WHAT IS REQUIRED:
Go to the line in the entries below that holds "### Add-Ons" and repeat exactly from there through the line that holds "For** | **Includes** |", inclusive.
*** MATERIAL SHOWN Section Begins ***
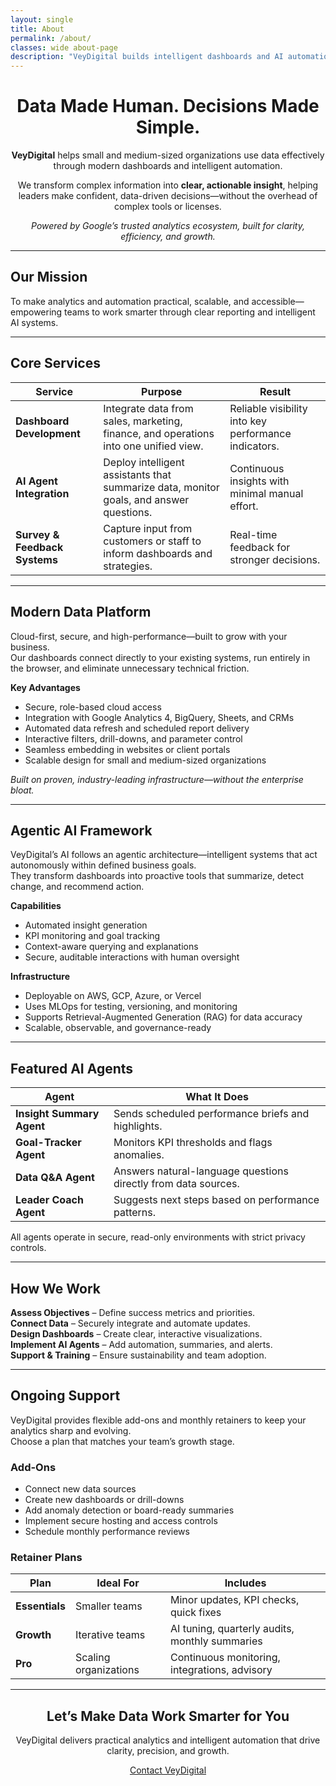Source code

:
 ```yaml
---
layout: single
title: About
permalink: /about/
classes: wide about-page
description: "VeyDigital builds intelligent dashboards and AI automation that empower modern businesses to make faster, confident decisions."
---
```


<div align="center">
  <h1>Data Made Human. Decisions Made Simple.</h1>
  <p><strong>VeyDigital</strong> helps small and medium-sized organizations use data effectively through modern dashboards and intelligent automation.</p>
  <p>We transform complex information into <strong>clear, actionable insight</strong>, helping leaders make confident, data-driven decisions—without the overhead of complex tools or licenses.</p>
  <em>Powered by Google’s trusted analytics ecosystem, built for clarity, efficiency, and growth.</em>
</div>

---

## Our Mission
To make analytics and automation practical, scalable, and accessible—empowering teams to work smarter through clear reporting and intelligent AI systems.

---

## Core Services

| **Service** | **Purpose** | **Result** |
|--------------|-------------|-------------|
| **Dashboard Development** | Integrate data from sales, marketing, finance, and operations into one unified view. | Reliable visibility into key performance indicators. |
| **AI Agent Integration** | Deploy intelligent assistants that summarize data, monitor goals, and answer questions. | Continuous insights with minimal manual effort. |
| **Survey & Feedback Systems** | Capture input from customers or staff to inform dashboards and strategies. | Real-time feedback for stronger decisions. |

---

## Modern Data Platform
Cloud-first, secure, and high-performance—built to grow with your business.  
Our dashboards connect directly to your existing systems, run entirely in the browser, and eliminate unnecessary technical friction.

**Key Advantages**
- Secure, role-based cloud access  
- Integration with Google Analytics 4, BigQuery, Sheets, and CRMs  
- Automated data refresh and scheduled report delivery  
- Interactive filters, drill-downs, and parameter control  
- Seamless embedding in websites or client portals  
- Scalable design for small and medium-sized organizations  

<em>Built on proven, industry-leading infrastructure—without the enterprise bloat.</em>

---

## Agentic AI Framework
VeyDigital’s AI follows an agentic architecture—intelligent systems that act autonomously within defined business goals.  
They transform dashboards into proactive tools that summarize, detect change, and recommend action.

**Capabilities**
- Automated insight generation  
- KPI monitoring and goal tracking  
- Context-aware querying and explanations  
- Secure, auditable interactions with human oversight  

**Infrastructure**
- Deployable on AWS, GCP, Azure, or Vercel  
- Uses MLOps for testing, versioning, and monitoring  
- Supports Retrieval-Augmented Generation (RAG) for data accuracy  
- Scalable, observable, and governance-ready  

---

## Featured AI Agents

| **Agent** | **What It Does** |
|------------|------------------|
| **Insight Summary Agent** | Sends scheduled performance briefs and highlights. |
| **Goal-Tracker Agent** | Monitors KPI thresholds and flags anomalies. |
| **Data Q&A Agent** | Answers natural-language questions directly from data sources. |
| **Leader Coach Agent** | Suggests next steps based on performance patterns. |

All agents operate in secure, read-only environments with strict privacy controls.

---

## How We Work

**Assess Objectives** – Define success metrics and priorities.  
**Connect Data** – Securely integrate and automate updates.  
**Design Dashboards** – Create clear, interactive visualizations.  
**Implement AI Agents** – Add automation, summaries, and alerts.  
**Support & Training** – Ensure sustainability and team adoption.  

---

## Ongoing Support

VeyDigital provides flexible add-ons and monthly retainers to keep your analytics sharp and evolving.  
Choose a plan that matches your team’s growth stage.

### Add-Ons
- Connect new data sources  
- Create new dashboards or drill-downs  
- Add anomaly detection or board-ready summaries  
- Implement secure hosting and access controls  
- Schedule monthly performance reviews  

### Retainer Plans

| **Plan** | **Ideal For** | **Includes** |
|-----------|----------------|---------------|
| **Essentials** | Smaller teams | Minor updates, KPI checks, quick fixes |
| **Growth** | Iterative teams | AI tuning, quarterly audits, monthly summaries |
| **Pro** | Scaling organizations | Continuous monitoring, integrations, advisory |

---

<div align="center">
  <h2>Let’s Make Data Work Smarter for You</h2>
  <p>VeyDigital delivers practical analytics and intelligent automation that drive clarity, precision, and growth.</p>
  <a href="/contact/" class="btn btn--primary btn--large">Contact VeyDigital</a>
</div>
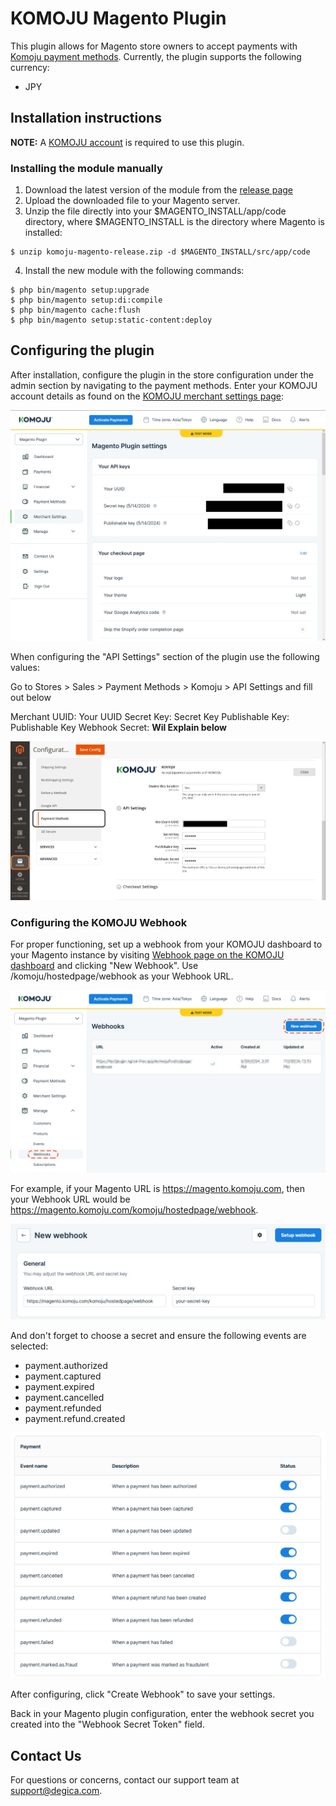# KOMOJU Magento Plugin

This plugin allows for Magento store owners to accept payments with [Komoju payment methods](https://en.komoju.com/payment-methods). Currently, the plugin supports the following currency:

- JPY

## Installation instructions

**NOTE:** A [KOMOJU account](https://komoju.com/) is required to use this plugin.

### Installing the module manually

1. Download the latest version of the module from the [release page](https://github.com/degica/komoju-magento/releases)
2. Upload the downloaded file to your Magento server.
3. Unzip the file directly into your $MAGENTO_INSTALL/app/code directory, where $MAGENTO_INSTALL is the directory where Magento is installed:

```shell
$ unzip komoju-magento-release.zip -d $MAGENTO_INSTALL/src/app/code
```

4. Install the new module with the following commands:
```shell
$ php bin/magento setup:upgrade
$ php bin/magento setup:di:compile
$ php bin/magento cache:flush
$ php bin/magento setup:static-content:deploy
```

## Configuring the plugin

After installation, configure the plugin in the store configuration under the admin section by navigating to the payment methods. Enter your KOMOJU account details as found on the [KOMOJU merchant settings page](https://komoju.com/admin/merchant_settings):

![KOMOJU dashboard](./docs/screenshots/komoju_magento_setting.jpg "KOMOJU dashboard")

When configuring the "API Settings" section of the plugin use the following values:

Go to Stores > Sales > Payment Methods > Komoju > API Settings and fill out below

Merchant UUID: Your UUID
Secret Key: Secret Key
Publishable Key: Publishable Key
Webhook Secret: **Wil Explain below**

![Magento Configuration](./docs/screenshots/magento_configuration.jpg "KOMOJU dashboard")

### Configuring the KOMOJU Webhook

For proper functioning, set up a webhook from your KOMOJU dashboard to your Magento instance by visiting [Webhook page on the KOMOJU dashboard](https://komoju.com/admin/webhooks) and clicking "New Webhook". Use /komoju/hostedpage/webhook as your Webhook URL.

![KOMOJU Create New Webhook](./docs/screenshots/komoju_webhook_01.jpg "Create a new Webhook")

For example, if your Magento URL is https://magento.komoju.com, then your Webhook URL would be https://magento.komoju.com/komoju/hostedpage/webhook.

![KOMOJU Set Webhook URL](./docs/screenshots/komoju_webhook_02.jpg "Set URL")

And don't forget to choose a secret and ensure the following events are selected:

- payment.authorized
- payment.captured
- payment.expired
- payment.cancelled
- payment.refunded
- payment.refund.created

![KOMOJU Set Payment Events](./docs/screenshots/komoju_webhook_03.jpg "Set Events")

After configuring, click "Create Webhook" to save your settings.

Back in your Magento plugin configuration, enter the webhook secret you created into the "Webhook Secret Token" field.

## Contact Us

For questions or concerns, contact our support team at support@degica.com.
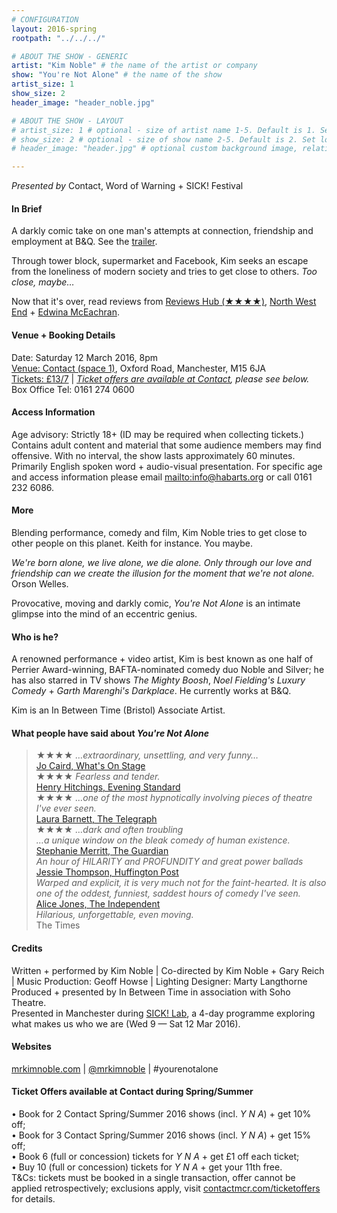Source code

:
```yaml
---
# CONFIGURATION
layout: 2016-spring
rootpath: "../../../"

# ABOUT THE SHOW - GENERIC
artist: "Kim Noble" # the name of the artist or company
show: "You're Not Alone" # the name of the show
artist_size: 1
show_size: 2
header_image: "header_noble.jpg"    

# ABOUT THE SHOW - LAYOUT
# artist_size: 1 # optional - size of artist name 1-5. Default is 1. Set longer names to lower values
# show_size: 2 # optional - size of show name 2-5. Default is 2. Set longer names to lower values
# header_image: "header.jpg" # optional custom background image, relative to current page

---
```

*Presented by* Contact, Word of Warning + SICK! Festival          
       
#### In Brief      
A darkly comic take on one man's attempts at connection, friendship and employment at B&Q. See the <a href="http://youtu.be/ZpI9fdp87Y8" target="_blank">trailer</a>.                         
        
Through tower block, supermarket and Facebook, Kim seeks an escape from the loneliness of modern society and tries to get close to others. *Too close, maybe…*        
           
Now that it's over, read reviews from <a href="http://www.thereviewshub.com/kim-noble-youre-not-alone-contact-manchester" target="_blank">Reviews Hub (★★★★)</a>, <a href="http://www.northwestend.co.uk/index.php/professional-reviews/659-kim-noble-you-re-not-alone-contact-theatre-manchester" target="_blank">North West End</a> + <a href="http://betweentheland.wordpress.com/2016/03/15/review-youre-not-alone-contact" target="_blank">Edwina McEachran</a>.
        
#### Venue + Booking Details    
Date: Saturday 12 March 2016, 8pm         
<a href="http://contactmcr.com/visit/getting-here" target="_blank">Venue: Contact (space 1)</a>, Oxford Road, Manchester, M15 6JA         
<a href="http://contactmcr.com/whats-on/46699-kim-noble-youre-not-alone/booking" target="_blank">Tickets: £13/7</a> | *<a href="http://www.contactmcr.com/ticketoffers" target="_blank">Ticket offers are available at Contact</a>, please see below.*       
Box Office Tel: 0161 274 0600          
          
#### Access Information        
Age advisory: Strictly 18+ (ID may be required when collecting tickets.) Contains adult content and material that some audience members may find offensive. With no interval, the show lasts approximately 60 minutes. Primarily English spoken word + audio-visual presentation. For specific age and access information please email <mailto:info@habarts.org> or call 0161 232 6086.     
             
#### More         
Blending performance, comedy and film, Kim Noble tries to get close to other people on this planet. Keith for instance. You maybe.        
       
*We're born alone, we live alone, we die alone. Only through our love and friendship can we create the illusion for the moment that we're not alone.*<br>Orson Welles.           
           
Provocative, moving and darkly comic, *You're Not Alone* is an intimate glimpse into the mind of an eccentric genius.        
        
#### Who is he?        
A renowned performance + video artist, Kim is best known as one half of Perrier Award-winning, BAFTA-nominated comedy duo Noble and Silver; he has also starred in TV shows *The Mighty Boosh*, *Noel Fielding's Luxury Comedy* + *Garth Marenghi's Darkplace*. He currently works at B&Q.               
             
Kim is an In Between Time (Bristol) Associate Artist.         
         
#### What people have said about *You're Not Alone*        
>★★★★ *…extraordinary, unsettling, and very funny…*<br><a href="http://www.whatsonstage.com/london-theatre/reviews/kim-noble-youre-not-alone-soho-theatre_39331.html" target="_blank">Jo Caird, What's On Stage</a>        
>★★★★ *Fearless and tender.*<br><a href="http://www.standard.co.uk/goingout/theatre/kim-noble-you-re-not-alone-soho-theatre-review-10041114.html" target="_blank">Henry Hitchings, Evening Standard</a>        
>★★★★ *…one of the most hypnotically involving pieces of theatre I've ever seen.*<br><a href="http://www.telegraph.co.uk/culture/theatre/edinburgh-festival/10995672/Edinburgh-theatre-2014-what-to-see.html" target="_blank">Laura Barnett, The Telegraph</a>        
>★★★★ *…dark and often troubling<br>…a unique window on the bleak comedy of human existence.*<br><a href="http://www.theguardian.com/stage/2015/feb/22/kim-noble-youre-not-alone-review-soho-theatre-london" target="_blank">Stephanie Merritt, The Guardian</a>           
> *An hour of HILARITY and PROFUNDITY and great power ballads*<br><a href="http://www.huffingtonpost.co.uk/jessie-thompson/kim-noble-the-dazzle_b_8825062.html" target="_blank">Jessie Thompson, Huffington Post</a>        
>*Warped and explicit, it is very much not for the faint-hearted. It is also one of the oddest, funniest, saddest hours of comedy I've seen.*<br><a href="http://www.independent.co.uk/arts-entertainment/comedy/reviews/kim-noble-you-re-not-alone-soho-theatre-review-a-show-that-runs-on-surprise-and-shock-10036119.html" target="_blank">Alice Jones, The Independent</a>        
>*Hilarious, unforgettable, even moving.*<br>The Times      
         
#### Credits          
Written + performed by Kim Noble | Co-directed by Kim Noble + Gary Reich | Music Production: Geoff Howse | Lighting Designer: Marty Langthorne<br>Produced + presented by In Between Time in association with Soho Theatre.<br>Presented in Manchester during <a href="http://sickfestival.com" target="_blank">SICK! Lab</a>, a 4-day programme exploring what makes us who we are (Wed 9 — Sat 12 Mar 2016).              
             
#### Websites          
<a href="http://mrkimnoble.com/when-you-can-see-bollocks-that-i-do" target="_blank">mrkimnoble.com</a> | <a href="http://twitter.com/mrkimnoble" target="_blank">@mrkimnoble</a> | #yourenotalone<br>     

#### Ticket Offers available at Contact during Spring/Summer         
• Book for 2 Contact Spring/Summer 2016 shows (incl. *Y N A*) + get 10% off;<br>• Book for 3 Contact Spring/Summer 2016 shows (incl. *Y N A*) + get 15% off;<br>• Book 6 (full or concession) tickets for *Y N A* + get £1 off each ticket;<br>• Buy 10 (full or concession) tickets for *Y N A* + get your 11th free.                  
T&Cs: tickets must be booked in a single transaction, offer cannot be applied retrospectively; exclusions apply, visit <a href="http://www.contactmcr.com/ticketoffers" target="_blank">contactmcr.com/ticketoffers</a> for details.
*** MATERIAL SHOWN Section Ends ***
RESPONSE TO THE TASK:
### Add-Ons
- Connect new data sources  
- Create new dashboards or drill-downs  
- Add anomaly detection or board-ready summaries  
- Implement secure hosting and access controls  
- Schedule monthly performance reviews  

### Retainer Plans

| **Plan** | **Ideal For** | **Includes** |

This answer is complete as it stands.